PHNOM PENH —
The government on Thursday increased the minimum wage for garment workers from $140 to $153 per month, concluding three months of negotiations with labor groups and industry representatives.
However, the figure fell far short of the $171 per month requested by unions.
The 28-member Labor Advisory Council met on Thursday afternoon to choose between the unions’ suggestion, the $147 proposed by employers, and the government’s recommendation of $148.
The council settled on the government’s figure, which was then increased by $5 per month by the intervention of Prime Minister Hun Sen. The new wage will come into effect in January 2017.
Following the closed-door vote, Labor Minister Ith Sam Heng said the decision struck a fair balance between the demands of workers and employers.

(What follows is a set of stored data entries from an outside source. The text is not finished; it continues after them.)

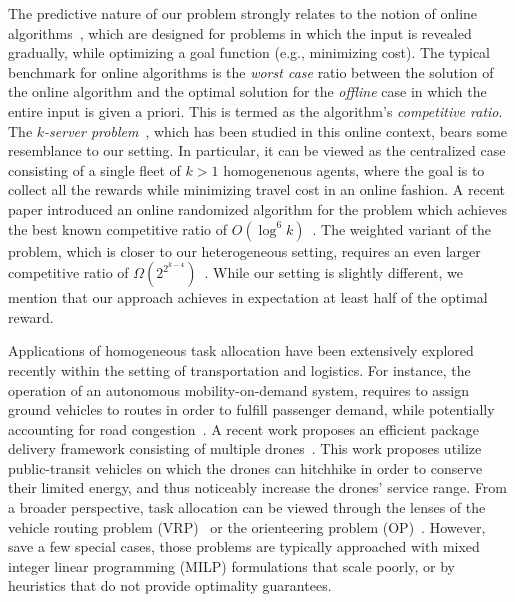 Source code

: \documentclass[conference]{IEEEtran}
\begin{document}
The predictive nature of our problem strongly relates to the notion of online algorithms~\cite{FiatWoeginger98,BorodinElYaniv05,HentenryckBent09}, which are designed for problems in which the input is  revealed gradually, while optimizing a goal function (e.g., minimizing cost). The typical benchmark for online algorithms is the \emph{worst case} ratio between the solution of the online algorithm and the optimal solution for the \emph{offline} case in which the entire input is given a priori. This is termed as the algorithm's \emph{competitive ratio}. The \emph{$k$-server problem}~\cite{Koutsoupias09,BertsimasETAL19}, which has been studied in this online context, bears some resemblance to our setting. In particular, it can be viewed as the centralized case consisting of a single fleet of $k>1$ homogenenous agents, where the goal is to collect all the rewards while minimizing travel cost in an online fashion. A recent paper introduced an online randomized algorithm for the problem which achieves the best known competitive ratio of $O(\log^6 k)$~\cite{Lee18}. The weighted variant of the problem, which is closer to our heterogeneous setting, requires an even larger competitive ratio of $\Omega(2^{2^{k-4}})$~\cite{BansalETAL17}. While our setting is slightly different, we mention that our approach achieves in expectation at least half of the optimal reward.

Applications of homogeneous task allocation have been extensively explored recently within the setting of transportation and logistics. For instance, the operation of an autonomous mobility-on-demand system, requires to assign ground vehicles to routes in order to fulfill passenger demand, while potentially accounting for road congestion~\cite{SoloveyETAL19,WallerETAL18,Levine17}. A recent work proposes an efficient package delivery framework consisting of multiple drones~\cite{ChoudhurySoloveyETAL2020}. This work proposes utilize public-transit vehicles on which the drones can hitchhike in order to conserve their limited energy, and thus noticeably increase the drones' service range. From a broader perspective, task allocation can  be viewed through the lenses of the vehicle routing problem (VRP)~\cite{TothVigo2014} or the orienteering problem (OP)~\cite{GunawanETAL16}.%
However, save a few special cases, those problems are typically approached with mixed integer linear programming (MILP) formulations that scale poorly, or by heuristics that do not provide optimality guarantees.
\end{document}
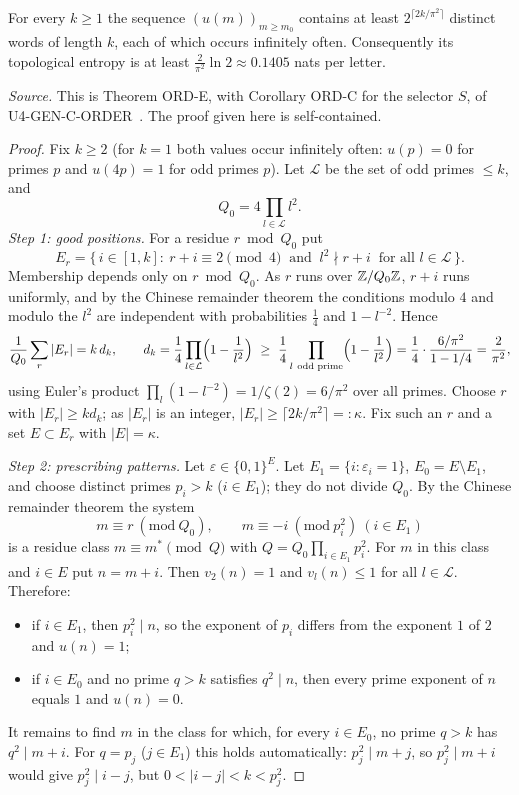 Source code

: \begin{theorem}\label{thm:ordE}
For every $k\ge1$ the sequence $(u(m))_{m\ge m_0}$ contains at least $2^{\lceil 2k/\pi^2\rceil}$ distinct words of length $k$, each of which occurs infinitely often. Consequently its topological entropy is at least $\frac2{\pi^2}\ln2\approx0.1405$ nats per letter.
\end{theorem}
\noindent\emph{Source.} This is Theorem ORD-E, with Corollary ORD-C for the selector $S$, of U4-GEN-C-ORDER~\cite{u4order}. The proof given here is self-contained.
\begin{proof}
Fix $k\ge2$ (for $k=1$ both values occur infinitely often: $u(p)=0$ for primes $p$ and $u(4p)=1$ for odd primes $p$). Let $\mathcal L$ be the set of odd primes $\le k$, and
\[
Q_0=4\prod_{l\in\mathcal L}l^2 .
\]
\emph{Step 1: good positions.} For a residue $r\bmod Q_0$ put
\[
E_r=\{\,i\in[1,k]:\ r+i\equiv2\!\!\pmod4\ \text{ and }\ l^2\nmid r+i\ \text{ for all }l\in\mathcal L\,\}.
\]
Membership depends only on $r\bmod Q_0$. As $r$ runs over $\mathbb{Z}/Q_0\mathbb{Z}$, $r+i$ runs uniformly, and by the Chinese remainder theorem the conditions modulo $4$ and modulo the $l^2$ are independent with probabilities $\frac14$ and $1-l^{-2}$. Hence
\[
\frac1{Q_0}\sum_{r}|E_r|=k\,d_k,\qquad d_k=\frac14\prod_{l\in\mathcal L}\Bigl(1-\frac1{l^2}\Bigr)\ \ge\ \frac14\prod_{l\ \text{odd prime}}\Bigl(1-\frac1{l^2}\Bigr)=\frac14\cdot\frac{6/\pi^2}{1-1/4}=\frac2{\pi^2},
\]
using Euler's product $\prod_{l}(1-l^{-2})=1/\zeta(2)=6/\pi^2$ over all primes. Choose $r$ with $|E_r|\ge kd_k$; as $|E_r|$ is an integer, $|E_r|\ge\lceil2k/\pi^2\rceil=:\kappa$. Fix such an $r$ and a set $E\subset E_r$ with $|E|=\kappa$.

\emph{Step 2: prescribing patterns.} Let $\varepsilon\in\{0,1\}^E$. Let $E_1=\{i:\varepsilon_i=1\}$, $E_0=E\setminus E_1$, and choose distinct primes $p_i>k$ ($i\in E_1$); they do not divide $Q_0$. By the Chinese remainder theorem the system
\[
m\equiv r\ (\mathrm{mod}\ Q_0),\qquad m\equiv-i\ (\mathrm{mod}\ p_i^2)\ (i\in E_1)
\]
is a residue class $m\equiv m^*\pmod Q$ with $Q=Q_0\prod_{i\in E_1}p_i^2$. For $m$ in this class and $i\in E$ put $n=m+i$. Then $v_2(n)=1$ and $v_l(n)\le1$ for all $l\in\mathcal L$. Therefore:
\begin{itemize}[itemsep=1pt]
\item if $i\in E_1$, then $p_i^2\mid n$, so the exponent of $p_i$ differs from the exponent $1$ of $2$ and $u(n)=1$;
\item if $i\in E_0$ and no prime $q>k$ satisfies $q^2\mid n$, then every prime exponent of $n$ equals $1$ and $u(n)=0$.
\end{itemize}
It remains to find $m$ in the class for which, for every $i\in E_0$, no prime $q>k$ has $q^2\mid m+i$. For $q=p_j$ ($j\in E_1$) this holds automatically: $p_j^2\mid m+j$, so $p_j^2\mid m+i$ would give $p_j^2\mid i-j$, but $0<|i-j|<k<p_j^2$.


\end{proof}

“I call on all to accept the proposal because it has become the norm and we all have to implement it and call for enterprises and establishments to implement it from January”, he said.
Nang Sothy, a representative of the Garment Manufacturer’s Association of Cambodia, said he hoped workers would be satisfied with the decision.

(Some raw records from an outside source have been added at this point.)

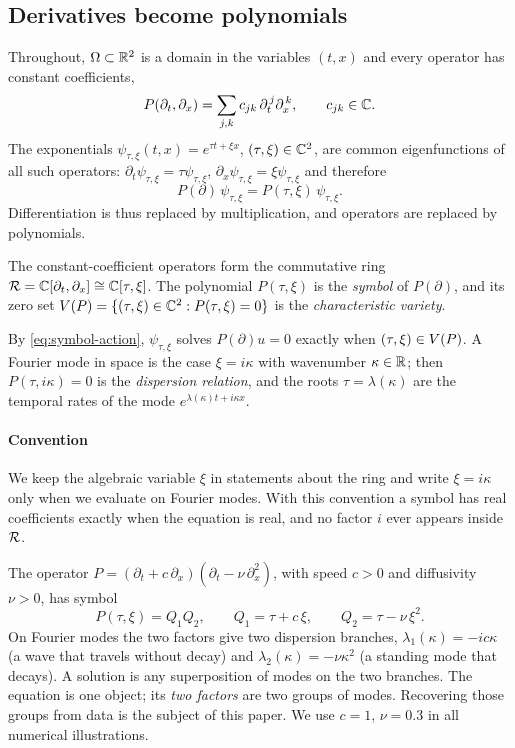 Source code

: \subsection{Derivatives become polynomials}\label{sec:ring}
Throughout, $\Omega\subset\R^2$ is a domain in the variables $(t,x)$ and every operator has constant
coefficients,
\[
  P(\partial_t,\partial_x)=\sum_{j,k}c_{jk}\,\partial_t^{\,j}\partial_x^{\,k},\qquad c_{jk}\in\C .
\]
The exponentials $\psi_{\tau,\xi}(t,x)=e^{\tau t+\xi x}$, $(\tau,\xi)\in\C^2$, are common eigenfunctions of
all such operators: $\partial_t \psi_{\tau,\xi}=\tau \psi_{\tau,\xi}$, $\partial_x \psi_{\tau,\xi}=\xi \psi_{\tau,\xi}$ and
therefore
\begin{equation}\label{eq:symbol-action}
  P(\partial)\,\psi_{\tau,\xi}=P(\tau,\xi)\,\psi_{\tau,\xi}.
\end{equation}
Differentiation is thus replaced by multiplication, and operators are replaced by polynomials.

\begin{definition}\label{def:ring}
The constant-coefficient operators form the commutative ring
$\ring=\C[\partial_t,\partial_x]\cong\C[\tau,\xi]$. The polynomial $P(\tau,\xi)$ is the \emph{symbol} of
$P(\partial)$, and its zero set $\Var(P)=\{(\tau,\xi)\in\C^2:P(\tau,\xi)=0\}$ is the
\emph{characteristic variety}.
\end{definition}

By \eqref{eq:symbol-action}, $\psi_{\tau,\xi}$ solves $P(\partial)u=0$ exactly when $(\tau,\xi)\in\Var(P)$.
A Fourier mode in space is the case $\xi=i\kappa$ with wavenumber $\kappa\in\R$; then
$P(\tau,i\kappa)=0$ is the \emph{dispersion relation}, and the roots $\tau=\lambda(\kappa)$ are the
temporal rates of the mode $e^{\lambda(\kappa)t+i\kappa x}$.

\paragraph{Convention}
We keep the algebraic variable $\xi$ in statements about the ring and write $\xi=i\kappa$ only when we
evaluate on Fourier modes. With this convention a symbol has real coefficients exactly when the
equation is real, and no factor $i$ ever appears inside $\ring$.

\begin{example}\label{ex:tpd}
The operator $P=(\partial_t+c\,\partial_x)(\partial_t-\nu\,\partial_x^2)$, with speed $c>0$ and diffusivity
$\nu>0$, has symbol
\[
  P(\tau,\xi)=Q_1Q_2,\qquad Q_1=\tau+c\,\xi,\qquad Q_2=\tau-\nu\,\xi^2 .
\]
On Fourier modes the two factors give two dispersion branches, $\lambda_1(\kappa)=-ic\kappa$ (a
wave that travels without decay) and $\lambda_2(\kappa)=-\nu\kappa^2$ (a standing mode that decays).
A solution is any superposition of modes on the two branches. The equation is one object; its
\emph{two factors} are two groups of modes. Recovering those groups from data is the subject of this
paper. We use $c=1$, $\nu=0.3$ in all numerical illustrations.
\end{example}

“I believe that with each year’s growth employers in the textile and footwear industries will be happy with it and next year we will increase it more,” he said.
However, union representatives were not as pleased, saying the rise was not in line with increases in living costs.
Ath Thorn, president of the Cambodian Labor Confederation, said that while his union would accept the decision, he could not speak for the country’s more than 600,000 garment workers.
“I think workers who want to protest will have some difficulties because recently we have seen restrictions from employers and the authorities,” he said.
Prior to violent garment strikes in 2013, which saw at least five people killed by government forces, the minimum wage was set at $100 per month.